··· Provided records ···

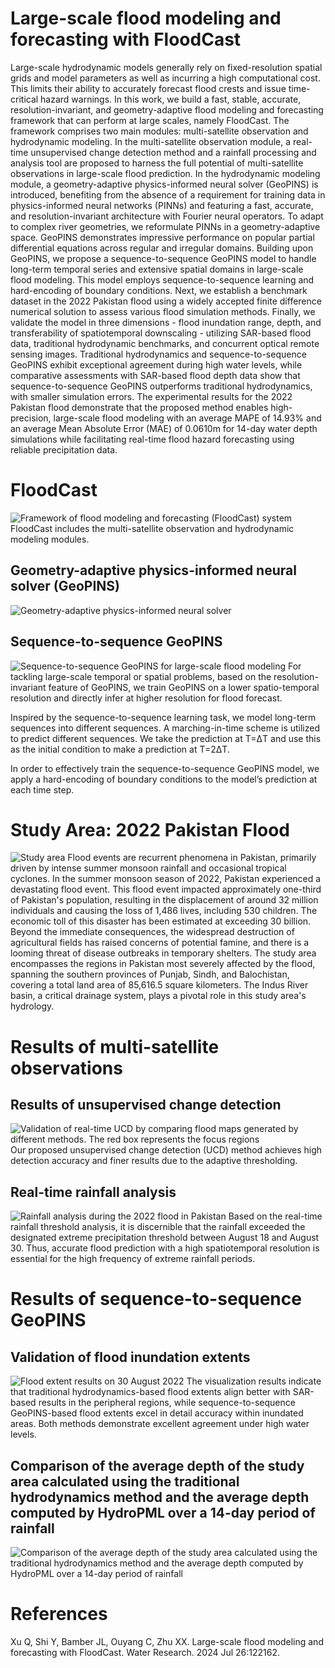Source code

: # Large-scale flood modeling and forecasting with FloodCast
Large-scale hydrodynamic models generally rely on fixed-resolution spatial grids and model parameters as well as incurring a high computational cost. This limits their ability to accurately forecast flood crests and issue time-critical hazard warnings. In this work, we build a fast, stable, accurate, resolution-invariant, and geometry-adaptive flood modeling and forecasting framework that can perform at large scales, namely FloodCast. The framework comprises two main modules: multi-satellite observation and hydrodynamic modeling. In the multi-satellite observation module, a real-time unsupervised change detection method and a rainfall processing and analysis tool are proposed to harness the full potential of multi-satellite observations in large-scale flood prediction. In the hydrodynamic modeling module, a geometry-adaptive physics-informed neural solver (GeoPINS) is introduced, benefiting from the absence of a requirement for training data in physics-informed neural networks (PINNs) and featuring a fast, accurate, and resolution-invariant architecture with Fourier neural operators. To adapt to complex river geometries, we reformulate PINNs in a geometry-adaptive space. GeoPINS demonstrates impressive performance on popular partial differential equations across regular and irregular domains. Building upon GeoPINS, we propose a sequence-to-sequence GeoPINS model to handle long-term temporal series and extensive spatial domains in large-scale flood modeling. This model employs sequence-to-sequence learning and hard-encoding of boundary conditions. Next, we establish a benchmark dataset in the 2022 Pakistan flood using a widely accepted finite difference numerical solution to assess various flood simulation methods. Finally, we validate the model in three dimensions - flood inundation range, depth, and transferability of spatiotemporal downscaling - utilizing SAR-based flood data, traditional hydrodynamic benchmarks, and concurrent optical remote sensing images. Traditional hydrodynamics and sequence-to-sequence GeoPINS exhibit exceptional agreement during high water levels, while comparative assessments with SAR-based flood depth data show that sequence-to-sequence GeoPINS outperforms traditional hydrodynamics, with smaller simulation errors. The experimental results for the 2022 Pakistan flood demonstrate that the proposed method enables high-precision, large-scale flood modeling with an average MAPE of 14.93% and an average Mean Absolute Error (MAE) of 0.0610m for 14-day water depth simulations while facilitating real-time flood hazard forecasting using reliable precipitation data.
# FloodCast
![ Framework of flood modeling and forecasting (FloodCast) system](https://github.com/HydroPML/FloodCast/blob/main/Figures/fig1.jpg)
FloodCast includes the multi-satellite observation and hydrodynamic modeling modules. 
## Geometry-adaptive physics-informed neural solver (GeoPINS)
![Geometry-adaptive physics-informed neural solver](https://github.com/HydroPML/FloodCast/blob/main/Figures/fig2.jpg)
## Sequence-to-sequence GeoPINS
![Sequence-to-sequence GeoPINS for large-scale flood modeling](https://github.com/HydroPML/FloodCast/blob/main/Figures/fig4.jpg)
For tackling large-scale temporal or spatial problems, based on the resolution-invariant feature of GeoPINS, we train GeoPINS on a lower spatio-temporal resolution and directly infer at higher resolution for flood forecast.

Inspired by the sequence-to-sequence learning task, we model long-term sequences into different sequences. A marching-in-time scheme is utilized to predict different sequences. We take the prediction at T=ΔT and use this as the initial condition to make a prediction at T=2ΔT.

In order to effectively train the sequence-to-sequence GeoPINS model, we apply a hard-encoding of boundary conditions to the model’s prediction at each time step.
# Study Area: 2022 Pakistan Flood
![Study area](https://github.com/HydroPML/FloodCast/blob/main/Figures/fig15.jpg)
Flood events are recurrent phenomena in Pakistan, primarily driven by intense summer monsoon rainfall and occasional tropical cyclones. In the summer monsoon season of 2022, Pakistan experienced a devastating flood event. This flood event impacted approximately one-third of Pakistan's population, resulting in the displacement of around 32 million individuals and causing the loss of 1,486 lives, including 530 children. The economic toll of this disaster has been estimated at exceeding 30 billion. Beyond the immediate consequences, the widespread destruction of agricultural fields has raised concerns of potential famine, and there is a looming threat of disease outbreaks in temporary shelters.
The study area encompasses the regions in Pakistan most severely affected by the flood, spanning the southern provinces of Punjab, Sindh, and Balochistan, covering a total land area of 85,616.5 square kilometers. The Indus River basin, a critical drainage system, plays a pivotal role in this study area's hydrology. 
# Results of multi-satellite observations
## Results of unsupervised change detection
![Validation of real-time UCD by comparing flood maps generated by different methods. The red box represents the focus regions](https://github.com/HydroPML/FloodCast/blob/main/Figures/fig7.jpg)
Our proposed unsupervised change detection (UCD) method achieves high detection accuracy and finer results due to the adaptive thresholding.
## Real-time rainfall analysis
![Rainfall analysis during the 2022 flood in Pakistan](https://github.com/HydroPML/FloodCast/blob/main/Figures/sm_fig4.jpg)
Based on the real-time rainfall threshold analysis, it is discernible that the rainfall exceeded the designated extreme precipitation threshold between August 18 and August 30. Thus, accurate flood prediction with a high spatiotemporal resolution is essential for the high frequency of extreme rainfall periods.
# Results of sequence-to-sequence GeoPINS
## Validation of flood inundation extents
![ Flood extent results on 30 August 2022](https://github.com/HydroPML/FloodCast/blob/main/Figures/fig10.jpg)
The visualization results indicate that traditional hydrodynamics-based flood extents align better with SAR-based results in the peripheral regions, while sequence-to-sequence GeoPINS-based flood extents excel in detail accuracy within inundated areas. Both methods demonstrate excellent agreement under high water levels.
## Comparison of the average depth of the study area calculated using the traditional hydrodynamics method and the average depth computed by HydroPML over a 14-day period of rainfall
![Comparison of the average depth of the study area calculated using the traditional hydrodynamics method and the average depth computed by HydroPML over a 14-day period of rainfall](https://github.com/HydroPML/FloodCast/blob/main/Figures/fig122.jpg)
# References
Xu Q, Shi Y, Bamber JL, Ouyang C, Zhu XX. Large-scale flood modeling and forecasting with FloodCast. Water Research. 2024 Jul 26:122162.
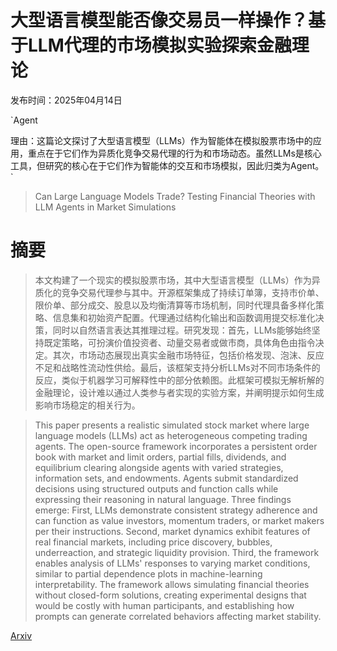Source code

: # 大型语言模型能否像交易员一样操作？基于LLM代理的市场模拟实验探索金融理论

发布时间：2025年04月14日

`Agent

理由：这篇论文探讨了大型语言模型（LLMs）作为智能体在模拟股票市场中的应用，重点在于它们作为异质化竞争交易代理的行为和市场动态。虽然LLMs是核心工具，但研究的核心在于它们作为智能体的交互和市场模拟，因此归类为Agent。`

> Can Large Language Models Trade? Testing Financial Theories with LLM Agents in Market Simulations

# 摘要

> 本文构建了一个现实的模拟股票市场，其中大型语言模型（LLMs）作为异质化的竞争交易代理参与其中。开源框架集成了持续订单簿，支持市价单、限价单、部分成交、股息以及均衡清算等市场机制，同时代理具备多样化策略、信息集和初始资产配置。代理通过结构化输出和函数调用提交标准化决策，同时以自然语言表达其推理过程。研究发现：首先，LLMs能够始终坚持既定策略，可扮演价值投资者、动量交易者或做市商，具体角色由指令决定。其次，市场动态展现出真实金融市场特征，包括价格发现、泡沫、反应不足和战略性流动性供给。最后，该框架支持分析LLMs对不同市场条件的反应，类似于机器学习可解释性中的部分依赖图。此框架可模拟无解析解的金融理论，设计难以通过人类参与者实现的实验方案，并阐明提示如何生成影响市场稳定的相关行为。

> This paper presents a realistic simulated stock market where large language models (LLMs) act as heterogeneous competing trading agents. The open-source framework incorporates a persistent order book with market and limit orders, partial fills, dividends, and equilibrium clearing alongside agents with varied strategies, information sets, and endowments. Agents submit standardized decisions using structured outputs and function calls while expressing their reasoning in natural language. Three findings emerge: First, LLMs demonstrate consistent strategy adherence and can function as value investors, momentum traders, or market makers per their instructions. Second, market dynamics exhibit features of real financial markets, including price discovery, bubbles, underreaction, and strategic liquidity provision. Third, the framework enables analysis of LLMs' responses to varying market conditions, similar to partial dependence plots in machine-learning interpretability. The framework allows simulating financial theories without closed-form solutions, creating experimental designs that would be costly with human participants, and establishing how prompts can generate correlated behaviors affecting market stability.

[Arxiv](https://arxiv.org/abs/2504.10789)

···

Task brief » What is needed is the exact run of lines from the start of the data through the line with "# Large-scale flood modeling and forecasting with FloodCast", both ends included, minus the pictures.

Reply »
Source code

: # Large-scale flood modeling and forecasting with FloodCast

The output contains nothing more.